高級スーツにはシルクやビキューナ(超希少なラクダ科の動物の毛)など天然の素材を使用した物があります。
肌触りはしなやかで軽く、見た目の高級感はもちろん、高級スーツに求められるモッチリとした立体感も天然素材ならではの裏地です。
ただし天然繊維の裏地は、品質にもよりますが、表生地と同等のコストか、それ以上の物も存在する事と、他の素材に比べると耐久性が低い事から流通量は多くありません。
ですが、贅沢な気分をスーツに求めるのら最高の素材です。
上記の二つの素材のいいとこ取りとなるのが再生繊維の裏地です。
天然素材をそのまま使わず、加工して作った繊維のことです。代表的な素材にレーヨンやキュプラなどがあります。

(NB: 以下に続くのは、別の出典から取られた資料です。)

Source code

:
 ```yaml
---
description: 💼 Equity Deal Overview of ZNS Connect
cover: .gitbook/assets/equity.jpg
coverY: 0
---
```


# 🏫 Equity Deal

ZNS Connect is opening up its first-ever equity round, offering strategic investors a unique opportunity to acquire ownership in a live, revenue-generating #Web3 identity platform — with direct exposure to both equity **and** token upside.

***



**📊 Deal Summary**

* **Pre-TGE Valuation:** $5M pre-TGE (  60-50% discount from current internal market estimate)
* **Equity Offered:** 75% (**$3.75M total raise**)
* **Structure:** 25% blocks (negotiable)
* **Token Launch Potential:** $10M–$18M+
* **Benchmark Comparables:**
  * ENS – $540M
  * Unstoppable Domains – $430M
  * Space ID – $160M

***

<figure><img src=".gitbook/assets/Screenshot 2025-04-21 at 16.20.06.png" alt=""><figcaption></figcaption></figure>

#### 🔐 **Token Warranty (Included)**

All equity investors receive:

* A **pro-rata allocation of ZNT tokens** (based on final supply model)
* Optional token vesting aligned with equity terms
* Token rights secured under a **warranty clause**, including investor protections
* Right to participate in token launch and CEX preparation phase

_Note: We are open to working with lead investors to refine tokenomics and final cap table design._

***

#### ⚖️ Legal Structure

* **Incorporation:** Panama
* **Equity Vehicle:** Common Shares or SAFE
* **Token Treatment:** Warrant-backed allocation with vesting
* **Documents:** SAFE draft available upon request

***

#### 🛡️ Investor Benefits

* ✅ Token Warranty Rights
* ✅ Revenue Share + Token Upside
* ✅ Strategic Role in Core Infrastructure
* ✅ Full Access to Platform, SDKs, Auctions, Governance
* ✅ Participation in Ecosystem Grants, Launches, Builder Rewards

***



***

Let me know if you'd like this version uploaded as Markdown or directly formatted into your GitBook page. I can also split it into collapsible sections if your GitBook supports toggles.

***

肌触りの良さや高級感といった天然繊維の良さと、量産加工のしやすさや快適性の高さなど合成繊維の良さの、両方を兼ね備えた繊維です。
その中でもキュプラはコットンリンターという植物繊維ですので、吸汗性が高く、静電気が起きにくいという事もあり、スーツの裏地では一番人気です。
また、キュプラの中でも折り方でサテンの様な、より光沢の出る物や夏用にメツシュ状に織り上げた再生繊維の裏地を取り扱うお店もありますので、お店に確認してみましょう。
※参考画像はストライプ柄ですが、もちろん無地の裏地も多く流通しています。
裏地をファッションとして楽しむのであれば趣味の世界でいいのですが、
スーツの基本の理屈で考えると、表地と同色、もしくは少し明るい程度をお勧めします。
理由としては一番に、この条件であれば表から透ける事は有りませんので悪目立ちする事も有りません。
少し裏地でスーツのニュアンスを変えたいのであれば、その他のシャツやタイなどとコーディネートする時に邪魔になりにくい無彩色のグレー系がお勧めです。
また、ベスト付きスーツで考えられているのであれば、ベストの背中の表側も一般的には上着の裏地と同じ裏地が付きますので、コーディネートの邪魔にならない色を選んでおく事をお勧めします。
ですが、裏地の色が選べるのであれば、自分好みの色を入れるのも粋な遊びの一つです。
スーツを末永く愛着の持てる色を選んでください。
裏地の基礎知識を見てきました。いかがでしたでしょうか?
スーツの中で忘れられがちな裏地ですが、実は裏地にもこれだけの違いや機能が備わっており、その他のスーツのディテールや着こなしにも意味が存在するのがスーツです。